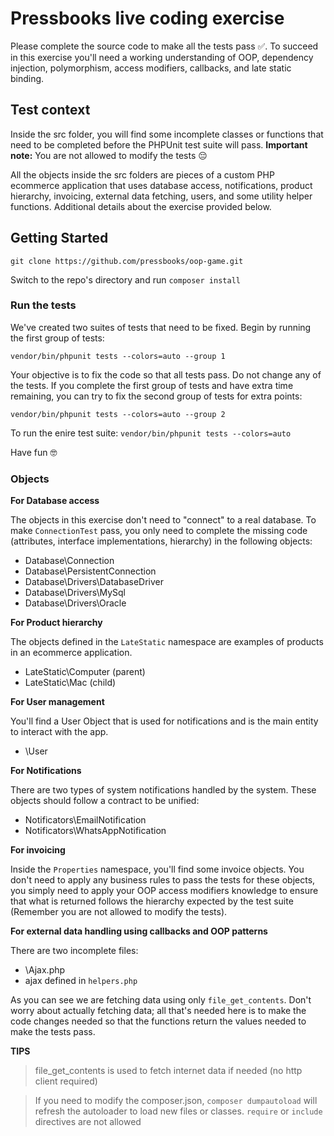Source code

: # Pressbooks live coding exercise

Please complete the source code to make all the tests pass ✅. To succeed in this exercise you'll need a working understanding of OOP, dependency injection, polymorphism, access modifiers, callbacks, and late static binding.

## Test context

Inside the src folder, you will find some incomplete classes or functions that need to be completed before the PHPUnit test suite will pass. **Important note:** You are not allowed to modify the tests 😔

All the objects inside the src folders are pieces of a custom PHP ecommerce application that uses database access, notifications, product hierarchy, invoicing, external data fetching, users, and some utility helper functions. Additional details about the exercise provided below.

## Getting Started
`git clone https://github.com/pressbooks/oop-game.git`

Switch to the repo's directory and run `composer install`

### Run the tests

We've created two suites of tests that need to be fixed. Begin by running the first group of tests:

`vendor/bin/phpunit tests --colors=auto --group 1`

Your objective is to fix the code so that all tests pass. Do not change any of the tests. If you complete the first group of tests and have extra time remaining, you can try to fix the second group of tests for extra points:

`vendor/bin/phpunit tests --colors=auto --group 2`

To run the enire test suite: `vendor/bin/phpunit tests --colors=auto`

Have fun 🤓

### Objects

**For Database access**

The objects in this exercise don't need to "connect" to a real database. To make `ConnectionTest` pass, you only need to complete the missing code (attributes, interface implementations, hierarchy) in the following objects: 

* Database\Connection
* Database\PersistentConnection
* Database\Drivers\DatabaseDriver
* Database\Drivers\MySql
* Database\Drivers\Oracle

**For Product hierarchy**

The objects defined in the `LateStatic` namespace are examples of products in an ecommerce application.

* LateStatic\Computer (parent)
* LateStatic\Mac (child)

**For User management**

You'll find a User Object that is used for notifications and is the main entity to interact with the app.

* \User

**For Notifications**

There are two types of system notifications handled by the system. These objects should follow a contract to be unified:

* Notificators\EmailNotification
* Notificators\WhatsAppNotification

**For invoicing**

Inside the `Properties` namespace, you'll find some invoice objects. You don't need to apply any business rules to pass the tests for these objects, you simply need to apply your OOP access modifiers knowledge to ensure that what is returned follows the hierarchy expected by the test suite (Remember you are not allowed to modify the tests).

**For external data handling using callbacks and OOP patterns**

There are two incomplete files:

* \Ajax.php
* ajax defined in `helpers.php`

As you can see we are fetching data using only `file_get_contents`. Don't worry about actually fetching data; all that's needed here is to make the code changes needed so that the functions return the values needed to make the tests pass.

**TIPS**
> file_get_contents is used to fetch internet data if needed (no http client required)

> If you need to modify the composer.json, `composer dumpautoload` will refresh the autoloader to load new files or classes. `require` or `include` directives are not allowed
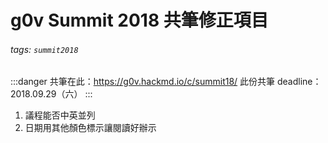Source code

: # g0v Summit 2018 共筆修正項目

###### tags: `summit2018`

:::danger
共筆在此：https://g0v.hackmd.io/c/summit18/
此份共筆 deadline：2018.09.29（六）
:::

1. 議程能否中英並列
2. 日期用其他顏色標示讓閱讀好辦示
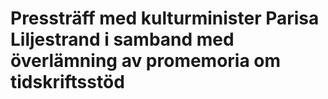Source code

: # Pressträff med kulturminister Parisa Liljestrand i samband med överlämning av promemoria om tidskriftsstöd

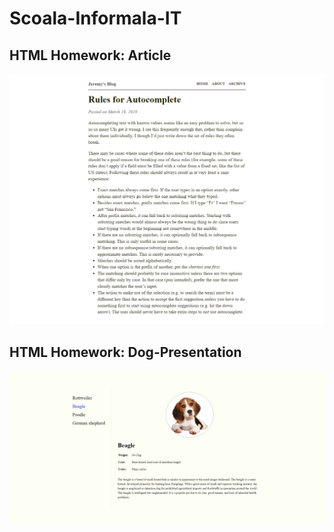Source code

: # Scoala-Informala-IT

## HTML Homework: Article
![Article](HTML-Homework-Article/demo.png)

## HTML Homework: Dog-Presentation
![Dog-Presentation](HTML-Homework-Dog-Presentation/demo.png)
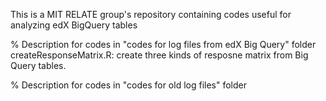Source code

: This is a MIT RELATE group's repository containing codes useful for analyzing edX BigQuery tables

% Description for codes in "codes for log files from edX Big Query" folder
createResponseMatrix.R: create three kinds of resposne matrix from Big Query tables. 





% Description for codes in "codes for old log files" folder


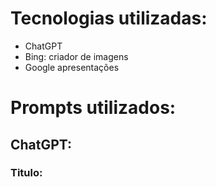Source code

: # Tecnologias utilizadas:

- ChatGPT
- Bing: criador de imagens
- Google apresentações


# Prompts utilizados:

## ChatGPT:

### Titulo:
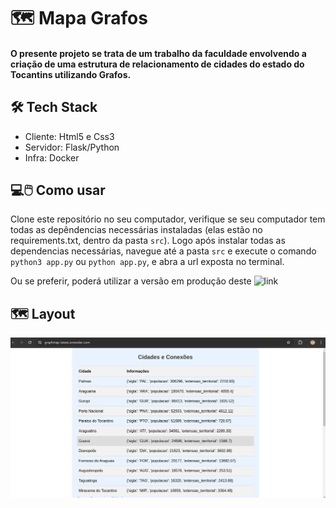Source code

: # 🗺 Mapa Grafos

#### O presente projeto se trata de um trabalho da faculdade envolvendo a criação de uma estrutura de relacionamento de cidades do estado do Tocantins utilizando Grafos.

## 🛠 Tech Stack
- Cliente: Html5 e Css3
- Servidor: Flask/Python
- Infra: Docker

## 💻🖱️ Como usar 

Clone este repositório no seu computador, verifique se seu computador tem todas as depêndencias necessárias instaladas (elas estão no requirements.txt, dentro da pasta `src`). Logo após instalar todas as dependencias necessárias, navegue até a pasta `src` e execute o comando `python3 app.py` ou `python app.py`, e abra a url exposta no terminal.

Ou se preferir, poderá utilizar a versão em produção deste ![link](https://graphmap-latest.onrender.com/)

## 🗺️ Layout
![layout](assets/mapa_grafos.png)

⁂

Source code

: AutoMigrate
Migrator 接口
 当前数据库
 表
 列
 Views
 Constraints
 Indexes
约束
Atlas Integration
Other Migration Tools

⁂

Goal of the exercise -
Copy out all lines of the listing above that include "Description".

Task response -
% Description for codes in "codes for log files from edX Big Query" folder
% Description for codes in "codes for old log files" folder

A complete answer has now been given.